The number of total sales leapt by 113% in the second quarter of the year compared to the same period of 2009. Residential sales, which represent the bulk of the market, saw an even greater increase of 144.5%. Overall property sales value during the second quarter came in at KD596.87m ($2.07bn), well up on KD280.8m ($981.4m) for the March-June period one year earlier. The only segment to falter was the commercial sector, where sales fell by 41% compared to 2009.
While this was certainly a good sign for the industry, as well as an indicator of burgeoning investor and buyer confidence, the headline sales figures were somewhat misleading. Although the volume rose, the value of transactions remained modest in comparison to pre-crisis levels, with the total value of property sales falling by 30% from May to June 2010.
Indeed, the triple-digit year-on-year increases registered in the second quarter of 2010 have to be viewed in the context of the significant declines recorded in 2009. Compared to pre-crisis levels, many indicators suggest that there is some way to go before a full recovery will be under way.
The number of loans for real estate fell to 134 in June 2010, compared to a monthly figure of 447 in late 2008. This was followed by a drop in real estate sales in July, with 415 transactions recorded at the Ministry of Justice's Real Estate Registration and Authentication Department, down some 42% month-on-month.
According to a report by National Bank of Kuwait (NBK), however, the July decline may have been a one-off, "driven by an unusually large seasonal effect, with activity falling away as the summer travel season began. The timing of the travel season might have shifted this year, with Kuwaitis holidaying earlier than usual in order to return before Ramadan."
While figures have not yet returned to 2008 levels, they are largely moving in the right direction, and the signs of recovery are likely to encourage investors. "Activity through most of 2009 was unusually weak. However, at their current levels sales volumes are well above the average of 608 transactions per month seen during the pre-crisis era between 2003 and 2008," an NBK spokesman told the local press in late August.
Challenges facing the real estate sector going forward include a lack of available land for development - over 90% of land remains in the hands of the state - and legislation that bars private companies from offering mortgages or owning and trading residential property or land, with the latter policy a holdover from the oil price spike-driven inflation of early 2008. There have been recent attempts to address these issues, and a proposal to allow non-Kuwaitis to purchase and own the rights to flats and apartments was submitted to parliament last year.

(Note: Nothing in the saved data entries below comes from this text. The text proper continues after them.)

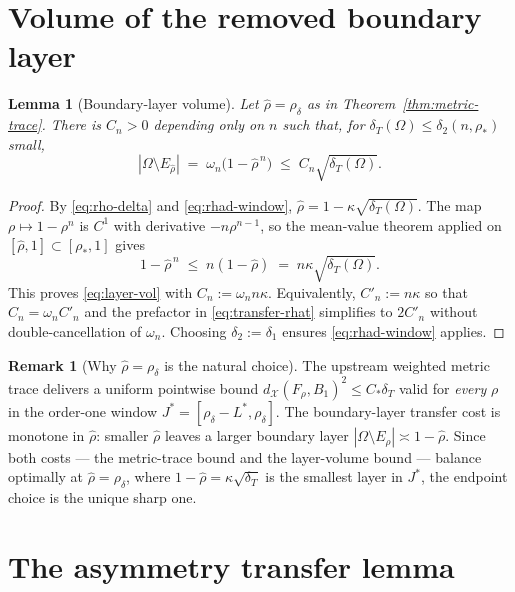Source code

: \documentclass[11pt]{article}
\newtheorem{lemma}[theorem]{Lemma}
\theoremstyle{definition}
\newtheorem{remark}[theorem]{Remark}
\newcommand{\Om}{\Omega}
\newcommand{\rstar}{\rho_{*}}
\newcommand{\rhad}{\widehat\rho}
\newcommand{\X}{\mathcal X}
\begin{document}
\section{Volume of the removed boundary layer}\label{sec:layer-volume}

\begin{lemma}[Boundary-layer volume]\label{lem:layer-vol}
Let $\rhad=\rho_\delta$ as in Theorem~\ref{thm:metric-trace}. There is
$C_n>0$ depending only on $n$ such that, for
$\delta_T(\Om)\le\delta_2(n,\rstar)$ small,
\begin{equation}\label{eq:layer-vol}
|\Om\setminus E_{\rhad}|\;=\;\omega_n\bigl(1-\rhad^{\,n}\bigr)
\;\le\; C_n\sqrt{\delta_T(\Om)}.
\end{equation}
\end{lemma}

\begin{proof}
By \eqref{eq:rho-delta} and \eqref{eq:rhad-window},
$\rhad=1-\kappa\sqrt{\delta_T(\Om)}$.  The map $\rho\mapsto 1-\rho^n$ is
$C^1$ with derivative $-n\rho^{n-1}$, so the mean-value theorem applied
on $[\rhad,1]\subset[\rstar,1]$ gives
\[
   1-\rhad^{\,n}\;\le\;n(1-\rhad)\;=\;n\kappa\sqrt{\delta_T(\Om)}.
\]
This proves \eqref{eq:layer-vol} with $C_n:=\omega_n n\kappa$.
Equivalently, $C'_n:=n\kappa$ so that $C_n=\omega_n C'_n$ and the
prefactor in \eqref{eq:transfer-rhat} simplifies to $2C'_n$ without
double-cancellation of $\omega_n$.  Choosing $\delta_2:=\delta_1$
ensures \eqref{eq:rhad-window} applies.
\end{proof}

\begin{remark}[Why $\rhad=\rho_\delta$ is the natural choice]
\label{rem:why-rho-delta}
The upstream weighted metric trace
\cite[Thm.~5.6, Rem.~5.7]{WeightedMetricTrace} delivers a uniform
pointwise bound $d_\X(F_\rho,B_1)^2\le C_*\delta_T$ valid for
\emph{every} $\rho$ in the order-one window $J^*=[\rho_\delta-L^*,\rho_\delta]$.
The boundary-layer transfer cost is monotone in $\rhad$: smaller
$\rhad$ leaves a larger boundary layer
$|\Om\setminus E_{\rhad}|\asymp 1-\rhad$.  Since both costs --- the
metric-trace bound and the layer-volume bound --- balance optimally at
$\rhad=\rho_\delta$, where $1-\rhad=\kappa\sqrt{\delta_T}$ is the
smallest layer in $J^*$, the endpoint choice is the unique sharp one.
\end{remark}

\section{The asymmetry transfer lemma}\label{sec:transfer}
\end{document}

In spite of these challenges, the longer-term outlook for the property market looks bright. At present there is a substantial undersupply of units in the residential segment, a situation exacerbated by the shortage of available land, and with more than half of nationals under the age of 25, there will be a need for many more apartments and villas in the years to come. In addition, given generous government incentives - upon marriage, nationals are eligible for a loan of KD70,000 ($247,000) to finance the construction of a house - and per capita income levels topping $54,000 according to the World Bank, there should be plenty of money to finance the new home purchases.
With plans to turn the Arab state into a commercial trading centre, as set out in the government's Vision 2030, the real estate sector should become a priority over the coming years. Backed up by strong fundamentals and the state's multibillion-dollar spending programme, returns look set to be solid for investors in the Kuwaiti property market.